In all honesty, the sword fighting scenario is a new one for me. But seriously, who wouldn’t jump at the chance to pretend to be Uma Thurman in Kill Bill, gracefully swinging her sword at enemies in pursuit of revenge and honour?
Anyway the point is, if you fancy a go at being all samurai ninja, this is totally something you can embrace doing in London. In particular, at the East London Buddhist Arts Centre where the teaching of the art of Japanese swordsmanship has become a regular occurrence. Mild-mannered sensei, John Evans, shares his knowledge of the art form of Battodo Fudokan nearly every week in Bethnal Green as he takes students through the principles of balance, focus, and of course how to get the better of your opponent should you ever be challenged to a Japanese sword fight.
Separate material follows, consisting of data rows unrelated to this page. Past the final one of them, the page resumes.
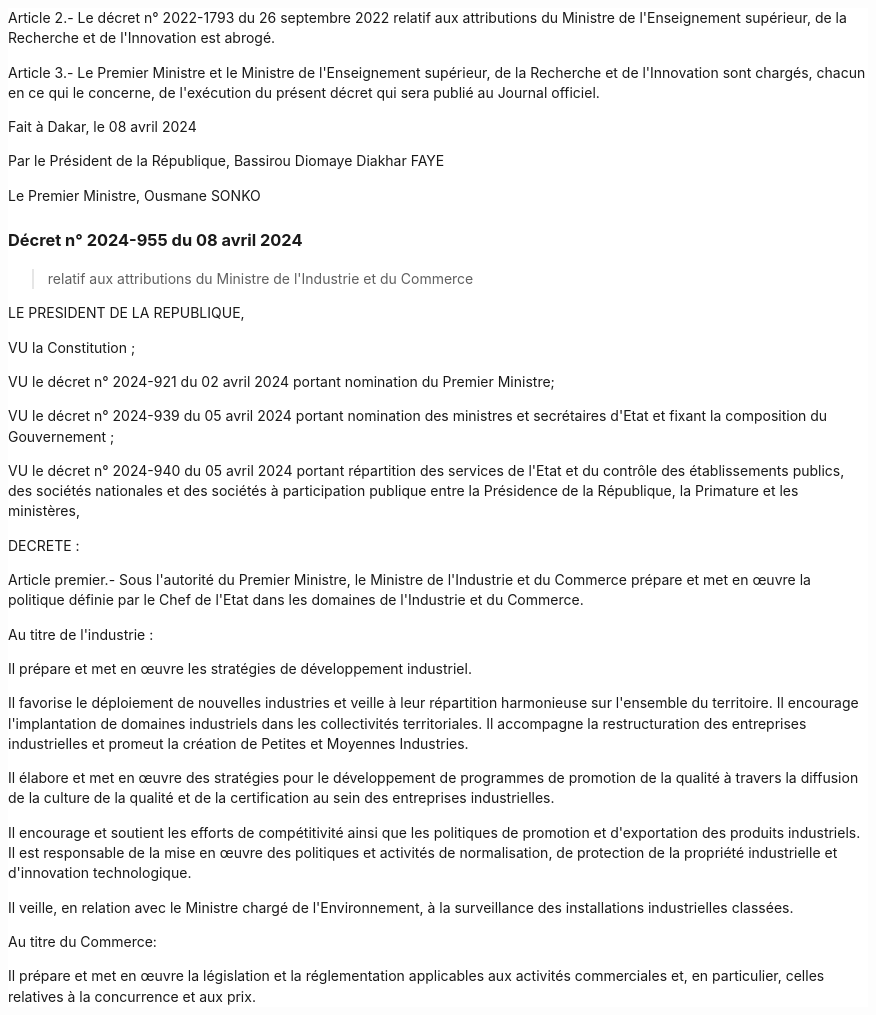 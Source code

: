 Article 2.- Le décret n° 2022-1793 du 26 septembre 2022 relatif aux attributions du Ministre de l'Enseignement supérieur, de la Recherche et de l'Innovation est abrogé.

Article 3.- Le Premier Ministre et le Ministre de l'Enseignement supérieur, de la Recherche et de l'Innovation sont chargés, chacun en ce qui le concerne, de l'exécution du présent décret qui sera publié au Journal officiel.

Fait à Dakar, le 08 avril 2024

Par le Président de la République, Bassirou Diomaye Diakhar FAYE

Le Premier Ministre, Ousmane SONKO

### Décret n° 2024-955 du 08 avril 2024

> relatif aux attributions du Ministre de l'Industrie et du Commerce

LE PRESIDENT DE LA REPUBLIQUE,

VU la Constitution ;

VU le décret n° 2024-921 du 02 avril 2024 portant nomination du Premier Ministre;

VU le décret n° 2024-939 du 05 avril 2024 portant nomination des ministres et secrétaires d'Etat et fixant la composition du Gouvernement ;

VU le décret n° 2024-940 du 05 avril 2024 portant répartition des services de l'Etat et du contrôle des établissements publics, des sociétés nationales et des sociétés à participation publique entre la Présidence de la République, la Primature et les ministères,

DECRETE :

Article premier.- Sous l'autorité du Premier Ministre, le Ministre de l'Industrie et du Commerce prépare et met en œuvre la politique définie par le Chef de l'Etat dans les domaines de l'Industrie et du Commerce.

Au titre de l'industrie :

Il prépare et met en œuvre les stratégies de développement industriel.

Il favorise le déploiement de nouvelles industries et veille à leur répartition harmonieuse sur l'ensemble du territoire. Il encourage l'implantation de domaines industriels dans les collectivités territoriales. Il accompagne la restructuration des entreprises industrielles et promeut la création de Petites et Moyennes Industries.

Il élabore et met en œuvre des stratégies pour le développement de programmes de promotion de la qualité à travers la diffusion de la culture de la qualité et de la certification au sein des entreprises industrielles.

Il encourage et soutient les efforts de compétitivité ainsi que les politiques de promotion et d'exportation des produits industriels. Il est responsable de la mise en œuvre des politiques et activités de normalisation, de protection de la propriété industrielle et d'innovation technologique.

Il veille, en relation avec le Ministre chargé de l'Environnement, à la surveillance des installations industrielles classées.

Au titre du Commerce:

Il prépare et met en œuvre la législation et la réglementation applicables aux activités commerciales et, en particulier, celles relatives à la concurrence et aux prix.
Interestingly, Battodo is not an aggressively driven activity as you might initially presume from the fact it involves weapons but instead is one with a strangely calming and centring effect. And while you may not get a proper shiny metal sword to practice with, unless you happen to have your own stashed away somewhere, you do get a pretty sweet wooden version instead which is just as thrilling.
For new students, the art form they can expect to learn is graceful and highly skilled as the focus is on increasing awareness, strength and flexibility. The steady, thought out practice forces you to consider every minor action and its consequences to the full. For example, you need to be careful with foot positioning and weight distribution and if you are set to advance on an enemy you must also consider how you will retreat afterwards.
In just one class with John, I learnt how to respectfully draw out a sword, how to make my killer move against an opponent and of course how to withdraw my sword from my foe’s body quickly enough so prevent retaliation. After a mere 60 minutes my balance felt better, my mind sharper and I had a deeply profound respect for the ancient tradition of Japanese swordsmanship.
I wouldn’t say this is necessarily for people who get an adrenaline rush from controlled violent sports, such as boxing, but it is certainly something you should try if you fancy imagining you are one of those lithe fighting machines from Japanese samurai movies.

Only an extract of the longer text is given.